START Listed entries

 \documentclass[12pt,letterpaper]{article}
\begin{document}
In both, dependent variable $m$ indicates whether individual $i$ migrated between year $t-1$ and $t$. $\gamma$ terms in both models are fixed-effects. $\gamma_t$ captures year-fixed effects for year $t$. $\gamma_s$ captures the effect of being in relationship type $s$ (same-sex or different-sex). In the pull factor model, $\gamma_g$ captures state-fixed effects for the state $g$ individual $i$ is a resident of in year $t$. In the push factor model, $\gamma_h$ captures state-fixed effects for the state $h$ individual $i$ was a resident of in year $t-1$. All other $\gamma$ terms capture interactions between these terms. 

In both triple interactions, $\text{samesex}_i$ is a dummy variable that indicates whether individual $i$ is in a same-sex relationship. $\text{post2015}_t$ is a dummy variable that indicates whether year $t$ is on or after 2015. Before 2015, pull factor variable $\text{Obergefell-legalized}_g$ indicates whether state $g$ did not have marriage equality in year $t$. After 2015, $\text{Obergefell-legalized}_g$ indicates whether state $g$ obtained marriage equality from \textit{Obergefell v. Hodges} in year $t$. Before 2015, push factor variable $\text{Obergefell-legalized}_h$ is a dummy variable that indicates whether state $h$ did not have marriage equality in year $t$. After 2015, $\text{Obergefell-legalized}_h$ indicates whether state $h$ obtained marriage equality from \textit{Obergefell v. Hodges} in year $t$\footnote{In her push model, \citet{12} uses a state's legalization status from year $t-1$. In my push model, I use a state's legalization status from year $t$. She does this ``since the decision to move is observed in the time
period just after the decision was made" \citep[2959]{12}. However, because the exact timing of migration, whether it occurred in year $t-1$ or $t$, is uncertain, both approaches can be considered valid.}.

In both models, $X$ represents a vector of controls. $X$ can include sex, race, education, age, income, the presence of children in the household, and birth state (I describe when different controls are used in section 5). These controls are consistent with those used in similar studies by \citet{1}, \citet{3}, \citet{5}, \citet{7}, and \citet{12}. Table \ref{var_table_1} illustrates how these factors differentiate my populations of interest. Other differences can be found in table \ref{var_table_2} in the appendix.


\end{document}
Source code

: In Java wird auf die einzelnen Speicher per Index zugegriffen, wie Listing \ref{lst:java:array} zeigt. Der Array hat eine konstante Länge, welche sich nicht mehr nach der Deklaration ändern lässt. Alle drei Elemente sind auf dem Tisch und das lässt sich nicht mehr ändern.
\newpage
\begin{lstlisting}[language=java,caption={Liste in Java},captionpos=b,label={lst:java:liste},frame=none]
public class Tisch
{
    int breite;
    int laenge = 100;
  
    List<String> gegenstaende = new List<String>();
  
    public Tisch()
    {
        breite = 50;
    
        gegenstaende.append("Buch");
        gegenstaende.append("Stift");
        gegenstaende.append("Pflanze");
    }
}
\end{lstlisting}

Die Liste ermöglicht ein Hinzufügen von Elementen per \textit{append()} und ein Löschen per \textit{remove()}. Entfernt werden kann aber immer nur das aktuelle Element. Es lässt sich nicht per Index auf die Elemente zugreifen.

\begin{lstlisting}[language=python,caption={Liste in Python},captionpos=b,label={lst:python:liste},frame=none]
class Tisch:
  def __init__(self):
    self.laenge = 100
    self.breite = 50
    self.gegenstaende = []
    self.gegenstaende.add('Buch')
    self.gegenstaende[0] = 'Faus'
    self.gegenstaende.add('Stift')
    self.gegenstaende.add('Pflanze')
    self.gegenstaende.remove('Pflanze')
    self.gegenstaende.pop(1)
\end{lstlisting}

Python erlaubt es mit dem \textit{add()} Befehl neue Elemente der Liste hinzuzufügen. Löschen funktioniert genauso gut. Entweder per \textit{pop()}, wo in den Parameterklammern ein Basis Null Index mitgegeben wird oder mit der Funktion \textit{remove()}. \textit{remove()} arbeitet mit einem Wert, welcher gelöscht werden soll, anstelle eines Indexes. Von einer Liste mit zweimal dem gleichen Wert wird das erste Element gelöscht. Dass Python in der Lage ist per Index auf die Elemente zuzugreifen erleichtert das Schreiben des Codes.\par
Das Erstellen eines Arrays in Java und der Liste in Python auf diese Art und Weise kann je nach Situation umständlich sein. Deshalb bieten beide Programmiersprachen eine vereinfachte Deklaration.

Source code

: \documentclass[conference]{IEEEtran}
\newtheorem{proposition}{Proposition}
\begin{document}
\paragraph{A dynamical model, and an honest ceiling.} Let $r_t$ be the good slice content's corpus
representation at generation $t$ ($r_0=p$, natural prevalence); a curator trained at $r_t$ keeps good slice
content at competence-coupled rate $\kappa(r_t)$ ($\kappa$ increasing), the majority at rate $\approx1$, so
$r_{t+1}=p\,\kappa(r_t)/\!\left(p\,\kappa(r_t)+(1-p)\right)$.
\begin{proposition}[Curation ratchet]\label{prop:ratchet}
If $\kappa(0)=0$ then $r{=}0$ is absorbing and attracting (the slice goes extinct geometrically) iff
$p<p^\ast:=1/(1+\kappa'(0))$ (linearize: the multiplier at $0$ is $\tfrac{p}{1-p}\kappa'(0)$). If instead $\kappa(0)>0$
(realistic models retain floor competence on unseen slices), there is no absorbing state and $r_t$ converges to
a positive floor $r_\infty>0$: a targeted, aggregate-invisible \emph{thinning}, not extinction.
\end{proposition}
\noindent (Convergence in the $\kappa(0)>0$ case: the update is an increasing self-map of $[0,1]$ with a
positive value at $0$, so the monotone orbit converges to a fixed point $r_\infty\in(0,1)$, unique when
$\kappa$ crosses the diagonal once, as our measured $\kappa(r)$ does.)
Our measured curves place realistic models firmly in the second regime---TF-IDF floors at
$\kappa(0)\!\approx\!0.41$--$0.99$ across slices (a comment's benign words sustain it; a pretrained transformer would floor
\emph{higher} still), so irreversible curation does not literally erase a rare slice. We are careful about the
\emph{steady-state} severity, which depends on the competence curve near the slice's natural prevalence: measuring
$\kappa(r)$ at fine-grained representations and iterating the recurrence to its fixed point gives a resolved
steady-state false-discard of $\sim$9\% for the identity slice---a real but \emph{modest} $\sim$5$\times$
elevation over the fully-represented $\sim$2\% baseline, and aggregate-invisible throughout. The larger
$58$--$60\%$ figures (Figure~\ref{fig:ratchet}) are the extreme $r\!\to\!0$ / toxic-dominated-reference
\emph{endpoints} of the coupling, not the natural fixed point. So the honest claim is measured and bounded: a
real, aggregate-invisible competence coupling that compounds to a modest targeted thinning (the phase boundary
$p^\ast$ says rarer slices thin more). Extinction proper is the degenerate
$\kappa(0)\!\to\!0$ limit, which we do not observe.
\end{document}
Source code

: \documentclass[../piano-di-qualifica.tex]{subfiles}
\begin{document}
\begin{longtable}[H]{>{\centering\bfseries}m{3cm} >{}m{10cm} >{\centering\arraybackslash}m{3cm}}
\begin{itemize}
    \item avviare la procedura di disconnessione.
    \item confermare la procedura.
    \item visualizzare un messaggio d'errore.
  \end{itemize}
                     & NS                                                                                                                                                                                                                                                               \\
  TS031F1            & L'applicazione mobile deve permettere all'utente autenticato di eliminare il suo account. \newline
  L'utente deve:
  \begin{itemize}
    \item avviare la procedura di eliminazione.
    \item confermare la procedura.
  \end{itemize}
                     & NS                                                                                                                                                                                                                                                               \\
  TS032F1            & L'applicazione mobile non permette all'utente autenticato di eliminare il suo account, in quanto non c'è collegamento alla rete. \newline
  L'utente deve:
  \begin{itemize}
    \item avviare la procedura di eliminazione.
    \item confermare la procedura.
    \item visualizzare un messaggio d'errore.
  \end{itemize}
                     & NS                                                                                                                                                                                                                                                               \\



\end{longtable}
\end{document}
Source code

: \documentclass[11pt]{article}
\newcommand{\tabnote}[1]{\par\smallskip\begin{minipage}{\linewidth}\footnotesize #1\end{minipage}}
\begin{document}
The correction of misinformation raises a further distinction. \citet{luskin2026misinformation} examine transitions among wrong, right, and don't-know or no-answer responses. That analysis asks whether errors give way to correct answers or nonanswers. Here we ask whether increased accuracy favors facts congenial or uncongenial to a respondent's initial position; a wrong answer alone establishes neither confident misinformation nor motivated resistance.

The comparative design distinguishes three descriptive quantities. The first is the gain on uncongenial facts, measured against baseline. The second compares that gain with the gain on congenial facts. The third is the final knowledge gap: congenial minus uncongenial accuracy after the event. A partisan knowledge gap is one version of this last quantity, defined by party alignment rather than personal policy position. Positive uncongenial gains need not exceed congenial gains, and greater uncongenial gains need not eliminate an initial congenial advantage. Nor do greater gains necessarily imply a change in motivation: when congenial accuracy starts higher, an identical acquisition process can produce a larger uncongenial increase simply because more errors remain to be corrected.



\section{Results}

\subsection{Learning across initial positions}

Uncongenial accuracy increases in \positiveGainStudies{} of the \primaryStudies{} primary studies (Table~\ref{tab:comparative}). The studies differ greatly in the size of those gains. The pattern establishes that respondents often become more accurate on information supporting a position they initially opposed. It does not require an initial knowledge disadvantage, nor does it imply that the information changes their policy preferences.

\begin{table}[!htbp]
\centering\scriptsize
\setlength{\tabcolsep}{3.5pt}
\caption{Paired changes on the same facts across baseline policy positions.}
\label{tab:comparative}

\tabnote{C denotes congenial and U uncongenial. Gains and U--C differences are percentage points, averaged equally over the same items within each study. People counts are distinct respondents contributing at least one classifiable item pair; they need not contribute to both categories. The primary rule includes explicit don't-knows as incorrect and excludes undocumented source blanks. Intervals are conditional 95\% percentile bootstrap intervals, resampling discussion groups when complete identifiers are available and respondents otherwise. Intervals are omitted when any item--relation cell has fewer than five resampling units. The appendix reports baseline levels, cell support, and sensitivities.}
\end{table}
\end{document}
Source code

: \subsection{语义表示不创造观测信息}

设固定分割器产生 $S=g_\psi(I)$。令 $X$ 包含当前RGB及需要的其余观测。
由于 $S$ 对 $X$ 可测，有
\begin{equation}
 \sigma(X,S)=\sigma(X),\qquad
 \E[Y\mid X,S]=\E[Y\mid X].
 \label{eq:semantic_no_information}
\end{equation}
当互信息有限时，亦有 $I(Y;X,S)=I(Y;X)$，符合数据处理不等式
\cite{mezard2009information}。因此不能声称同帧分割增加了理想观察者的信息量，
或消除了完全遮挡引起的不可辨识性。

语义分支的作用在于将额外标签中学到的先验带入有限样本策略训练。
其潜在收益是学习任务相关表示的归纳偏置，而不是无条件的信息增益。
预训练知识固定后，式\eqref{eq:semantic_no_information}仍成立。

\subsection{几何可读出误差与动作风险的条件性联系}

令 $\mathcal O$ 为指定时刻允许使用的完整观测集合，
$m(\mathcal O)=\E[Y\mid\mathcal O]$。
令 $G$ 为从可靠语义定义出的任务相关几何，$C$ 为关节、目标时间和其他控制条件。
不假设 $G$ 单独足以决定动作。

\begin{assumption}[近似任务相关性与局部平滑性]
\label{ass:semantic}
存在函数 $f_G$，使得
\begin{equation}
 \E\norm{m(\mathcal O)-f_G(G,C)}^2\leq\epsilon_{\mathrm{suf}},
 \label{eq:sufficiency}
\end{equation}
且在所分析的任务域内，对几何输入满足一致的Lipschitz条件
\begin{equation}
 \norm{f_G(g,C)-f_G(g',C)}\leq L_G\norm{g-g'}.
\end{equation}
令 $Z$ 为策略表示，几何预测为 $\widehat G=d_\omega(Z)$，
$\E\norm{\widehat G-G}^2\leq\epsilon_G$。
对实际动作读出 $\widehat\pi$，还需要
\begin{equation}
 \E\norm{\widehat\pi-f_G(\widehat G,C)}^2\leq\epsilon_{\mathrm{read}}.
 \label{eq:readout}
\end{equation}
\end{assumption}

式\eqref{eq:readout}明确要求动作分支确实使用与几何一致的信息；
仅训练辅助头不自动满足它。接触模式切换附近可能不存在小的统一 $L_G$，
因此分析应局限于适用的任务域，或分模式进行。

END Listed entries

Scan the lines above for "werden", then copy every one that has it.

• Exercise solution
Die Liste ermöglicht ein Hinzufügen von Elementen per \textit{append()} und ein Löschen per \textit{remove()}. Entfernt werden kann aber immer nur das aktuelle Element. Es lässt sich nicht per Index auf die Elemente zugreifen.
Python erlaubt es mit dem \textit{add()} Befehl neue Elemente der Liste hinzuzufügen. Löschen funktioniert genauso gut. Entweder per \textit{pop()}, wo in den Parameterklammern ein Basis Null Index mitgegeben wird oder mit der Funktion \textit{remove()}. \textit{remove()} arbeitet mit einem Wert, welcher gelöscht werden soll, anstelle eines Indexes. Von einer Liste mit zweimal dem gleichen Wert wird das erste Element gelöscht. Dass Python in der Lage ist per Index auf die Elemente zuzugreifen erleichtert das Schreiben des Codes.\par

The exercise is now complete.